▶ **TASK GOAL**: Please repeat the records exactly from their first line, finishing at the line containing "불러오기 메소드 구현 및 다이어리 css|" and including it.

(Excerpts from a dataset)
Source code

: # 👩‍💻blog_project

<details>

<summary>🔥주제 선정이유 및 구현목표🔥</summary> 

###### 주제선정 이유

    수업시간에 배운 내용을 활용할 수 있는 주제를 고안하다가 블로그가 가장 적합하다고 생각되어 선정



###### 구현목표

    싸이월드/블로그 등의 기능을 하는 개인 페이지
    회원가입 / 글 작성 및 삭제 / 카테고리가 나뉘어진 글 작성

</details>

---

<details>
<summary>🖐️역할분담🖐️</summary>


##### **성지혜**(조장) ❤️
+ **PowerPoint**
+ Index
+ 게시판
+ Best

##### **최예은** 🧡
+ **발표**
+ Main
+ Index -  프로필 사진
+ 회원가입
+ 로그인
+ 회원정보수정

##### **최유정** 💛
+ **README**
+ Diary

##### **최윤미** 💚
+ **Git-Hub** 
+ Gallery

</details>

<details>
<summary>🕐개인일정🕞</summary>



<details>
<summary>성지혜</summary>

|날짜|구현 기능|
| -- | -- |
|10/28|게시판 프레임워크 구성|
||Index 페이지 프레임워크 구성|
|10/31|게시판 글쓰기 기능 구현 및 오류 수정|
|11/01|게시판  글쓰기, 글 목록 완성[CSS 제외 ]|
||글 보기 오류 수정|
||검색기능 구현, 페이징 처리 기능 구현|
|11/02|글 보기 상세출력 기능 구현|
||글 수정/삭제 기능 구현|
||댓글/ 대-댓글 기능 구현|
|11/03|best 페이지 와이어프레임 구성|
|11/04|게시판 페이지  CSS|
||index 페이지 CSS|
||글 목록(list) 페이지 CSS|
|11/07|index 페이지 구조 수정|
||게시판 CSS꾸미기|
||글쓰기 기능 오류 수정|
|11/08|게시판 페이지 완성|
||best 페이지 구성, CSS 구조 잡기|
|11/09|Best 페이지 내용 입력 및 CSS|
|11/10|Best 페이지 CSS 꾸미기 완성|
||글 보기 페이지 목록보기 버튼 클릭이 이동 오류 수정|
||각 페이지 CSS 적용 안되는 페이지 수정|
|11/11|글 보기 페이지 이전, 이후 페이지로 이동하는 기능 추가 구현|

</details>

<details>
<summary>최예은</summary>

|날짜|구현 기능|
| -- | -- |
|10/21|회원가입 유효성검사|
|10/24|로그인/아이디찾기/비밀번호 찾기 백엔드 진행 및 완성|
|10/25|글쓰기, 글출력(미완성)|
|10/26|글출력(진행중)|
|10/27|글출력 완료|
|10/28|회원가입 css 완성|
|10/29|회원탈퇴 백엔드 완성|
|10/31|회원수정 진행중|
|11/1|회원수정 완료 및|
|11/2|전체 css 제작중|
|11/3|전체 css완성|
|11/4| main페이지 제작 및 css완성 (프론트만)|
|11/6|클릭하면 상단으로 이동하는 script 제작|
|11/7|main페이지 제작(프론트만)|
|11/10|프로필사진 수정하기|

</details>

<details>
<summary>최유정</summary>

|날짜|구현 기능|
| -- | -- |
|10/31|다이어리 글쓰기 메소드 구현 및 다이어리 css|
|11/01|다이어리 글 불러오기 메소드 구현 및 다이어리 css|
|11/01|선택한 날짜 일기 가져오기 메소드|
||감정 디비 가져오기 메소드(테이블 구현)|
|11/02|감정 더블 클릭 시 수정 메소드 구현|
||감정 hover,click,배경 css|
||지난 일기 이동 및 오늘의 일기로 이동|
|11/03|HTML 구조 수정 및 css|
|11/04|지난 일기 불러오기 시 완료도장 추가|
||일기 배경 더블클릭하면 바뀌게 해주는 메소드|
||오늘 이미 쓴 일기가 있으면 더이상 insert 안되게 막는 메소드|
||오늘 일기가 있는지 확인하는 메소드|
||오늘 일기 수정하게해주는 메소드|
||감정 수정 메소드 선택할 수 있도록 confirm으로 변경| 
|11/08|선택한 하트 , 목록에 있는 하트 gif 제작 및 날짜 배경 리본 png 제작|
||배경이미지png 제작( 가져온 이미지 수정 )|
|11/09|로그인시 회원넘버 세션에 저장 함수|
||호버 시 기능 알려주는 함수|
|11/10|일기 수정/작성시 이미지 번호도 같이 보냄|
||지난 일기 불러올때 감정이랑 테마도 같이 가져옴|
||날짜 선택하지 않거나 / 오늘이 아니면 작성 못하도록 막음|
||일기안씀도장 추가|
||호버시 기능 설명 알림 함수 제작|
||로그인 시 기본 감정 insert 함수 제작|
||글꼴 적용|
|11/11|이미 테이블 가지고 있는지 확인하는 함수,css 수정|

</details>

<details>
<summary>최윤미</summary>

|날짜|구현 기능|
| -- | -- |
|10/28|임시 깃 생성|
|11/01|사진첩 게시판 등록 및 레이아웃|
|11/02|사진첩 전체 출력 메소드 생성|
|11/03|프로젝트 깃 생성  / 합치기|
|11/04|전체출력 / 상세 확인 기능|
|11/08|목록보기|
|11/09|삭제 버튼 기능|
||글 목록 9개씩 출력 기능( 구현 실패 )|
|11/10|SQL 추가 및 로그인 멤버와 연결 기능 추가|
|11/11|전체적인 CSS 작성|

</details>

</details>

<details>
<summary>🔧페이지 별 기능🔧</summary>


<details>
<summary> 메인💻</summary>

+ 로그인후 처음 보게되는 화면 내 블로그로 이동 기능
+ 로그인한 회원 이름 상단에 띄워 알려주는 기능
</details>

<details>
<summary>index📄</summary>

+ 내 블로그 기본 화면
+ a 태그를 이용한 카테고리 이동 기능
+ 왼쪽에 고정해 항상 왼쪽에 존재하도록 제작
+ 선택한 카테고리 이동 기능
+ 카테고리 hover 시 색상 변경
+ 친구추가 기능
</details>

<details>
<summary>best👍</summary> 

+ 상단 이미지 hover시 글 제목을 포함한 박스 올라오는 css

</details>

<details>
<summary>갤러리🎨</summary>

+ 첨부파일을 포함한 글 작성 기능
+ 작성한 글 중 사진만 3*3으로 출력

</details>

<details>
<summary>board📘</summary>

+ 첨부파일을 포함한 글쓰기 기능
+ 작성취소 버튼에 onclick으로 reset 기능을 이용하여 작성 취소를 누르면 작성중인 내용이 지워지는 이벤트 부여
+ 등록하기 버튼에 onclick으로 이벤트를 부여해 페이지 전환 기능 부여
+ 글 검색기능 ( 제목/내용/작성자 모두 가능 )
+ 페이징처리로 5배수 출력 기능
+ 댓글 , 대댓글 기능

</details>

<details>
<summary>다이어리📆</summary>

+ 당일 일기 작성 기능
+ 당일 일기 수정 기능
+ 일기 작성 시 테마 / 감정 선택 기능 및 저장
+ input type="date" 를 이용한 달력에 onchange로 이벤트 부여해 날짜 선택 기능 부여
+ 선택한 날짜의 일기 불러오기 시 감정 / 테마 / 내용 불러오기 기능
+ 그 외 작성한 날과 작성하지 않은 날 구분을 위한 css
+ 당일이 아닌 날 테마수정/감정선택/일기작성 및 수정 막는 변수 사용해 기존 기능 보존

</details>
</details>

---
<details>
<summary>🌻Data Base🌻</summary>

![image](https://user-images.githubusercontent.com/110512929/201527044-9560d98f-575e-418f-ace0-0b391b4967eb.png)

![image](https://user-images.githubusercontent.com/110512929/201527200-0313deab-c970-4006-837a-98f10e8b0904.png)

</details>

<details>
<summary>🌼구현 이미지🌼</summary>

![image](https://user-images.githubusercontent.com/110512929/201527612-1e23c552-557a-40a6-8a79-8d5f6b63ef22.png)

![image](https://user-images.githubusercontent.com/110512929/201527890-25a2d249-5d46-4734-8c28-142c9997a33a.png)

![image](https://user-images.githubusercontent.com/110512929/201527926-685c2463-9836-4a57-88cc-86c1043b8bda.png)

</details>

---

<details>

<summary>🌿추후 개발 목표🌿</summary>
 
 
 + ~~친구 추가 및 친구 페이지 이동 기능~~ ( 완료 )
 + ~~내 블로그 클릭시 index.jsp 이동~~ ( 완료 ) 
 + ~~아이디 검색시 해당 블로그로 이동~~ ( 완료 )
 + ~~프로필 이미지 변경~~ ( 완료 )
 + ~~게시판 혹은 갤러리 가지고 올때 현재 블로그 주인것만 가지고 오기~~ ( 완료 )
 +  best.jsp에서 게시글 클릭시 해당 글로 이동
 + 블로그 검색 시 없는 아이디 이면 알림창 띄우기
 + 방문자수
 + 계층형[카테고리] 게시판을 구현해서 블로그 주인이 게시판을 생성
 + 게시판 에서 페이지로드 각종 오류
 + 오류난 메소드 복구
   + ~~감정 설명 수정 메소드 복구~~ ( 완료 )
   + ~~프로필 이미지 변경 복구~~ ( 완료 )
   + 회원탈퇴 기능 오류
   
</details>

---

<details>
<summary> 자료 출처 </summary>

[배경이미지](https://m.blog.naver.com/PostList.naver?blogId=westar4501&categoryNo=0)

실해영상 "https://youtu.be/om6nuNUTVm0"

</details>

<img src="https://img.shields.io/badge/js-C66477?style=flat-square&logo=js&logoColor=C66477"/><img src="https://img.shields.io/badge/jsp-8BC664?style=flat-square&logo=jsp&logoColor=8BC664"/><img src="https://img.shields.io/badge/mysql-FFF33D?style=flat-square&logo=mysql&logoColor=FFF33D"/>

▶ **WRITTEN SOLUTION**:
Source code

: # 👩‍💻blog_project

<details>

<summary>🔥주제 선정이유 및 구현목표🔥</summary> 

###### 주제선정 이유

    수업시간에 배운 내용을 활용할 수 있는 주제를 고안하다가 블로그가 가장 적합하다고 생각되어 선정



###### 구현목표

    싸이월드/블로그 등의 기능을 하는 개인 페이지
    회원가입 / 글 작성 및 삭제 / 카테고리가 나뉘어진 글 작성

</details>

---

<details>
<summary>🖐️역할분담🖐️</summary>


##### **성지혜**(조장) ❤️
+ **PowerPoint**
+ Index
+ 게시판
+ Best

##### **최예은** 🧡
+ **발표**
+ Main
+ Index -  프로필 사진
+ 회원가입
+ 로그인
+ 회원정보수정

##### **최유정** 💛
+ **README**
+ Diary

##### **최윤미** 💚
+ **Git-Hub** 
+ Gallery

</details>

<details>
<summary>🕐개인일정🕞</summary>



<details>
<summary>성지혜</summary>

|날짜|구현 기능|
| -- | -- |
|10/28|게시판 프레임워크 구성|
||Index 페이지 프레임워크 구성|
|10/31|게시판 글쓰기 기능 구현 및 오류 수정|
|11/01|게시판  글쓰기, 글 목록 완성[CSS 제외 ]|
||글 보기 오류 수정|
||검색기능 구현, 페이징 처리 기능 구현|
|11/02|글 보기 상세출력 기능 구현|
||글 수정/삭제 기능 구현|
||댓글/ 대-댓글 기능 구현|
|11/03|best 페이지 와이어프레임 구성|
|11/04|게시판 페이지  CSS|
||index 페이지 CSS|
||글 목록(list) 페이지 CSS|
|11/07|index 페이지 구조 수정|
||게시판 CSS꾸미기|
||글쓰기 기능 오류 수정|
|11/08|게시판 페이지 완성|
||best 페이지 구성, CSS 구조 잡기|
|11/09|Best 페이지 내용 입력 및 CSS|
|11/10|Best 페이지 CSS 꾸미기 완성|
||글 보기 페이지 목록보기 버튼 클릭이 이동 오류 수정|
||각 페이지 CSS 적용 안되는 페이지 수정|
|11/11|글 보기 페이지 이전, 이후 페이지로 이동하는 기능 추가 구현|

</details>

<details>
<summary>최예은</summary>

|날짜|구현 기능|
| -- | -- |
|10/21|회원가입 유효성검사|
|10/24|로그인/아이디찾기/비밀번호 찾기 백엔드 진행 및 완성|
|10/25|글쓰기, 글출력(미완성)|
|10/26|글출력(진행중)|
|10/27|글출력 완료|
|10/28|회원가입 css 완성|
|10/29|회원탈퇴 백엔드 완성|
|10/31|회원수정 진행중|
|11/1|회원수정 완료 및|
|11/2|전체 css 제작중|
|11/3|전체 css완성|
|11/4| main페이지 제작 및 css완성 (프론트만)|
|11/6|클릭하면 상단으로 이동하는 script 제작|
|11/7|main페이지 제작(프론트만)|
|11/10|프로필사진 수정하기|

</details>

<details>
<summary>최유정</summary>

|날짜|구현 기능|
| -- | -- |
|10/31|다이어리 글쓰기 메소드 구현 및 다이어리 css|
|11/01|다이어리 글 불러오기 메소드 구현 및 다이어리 css|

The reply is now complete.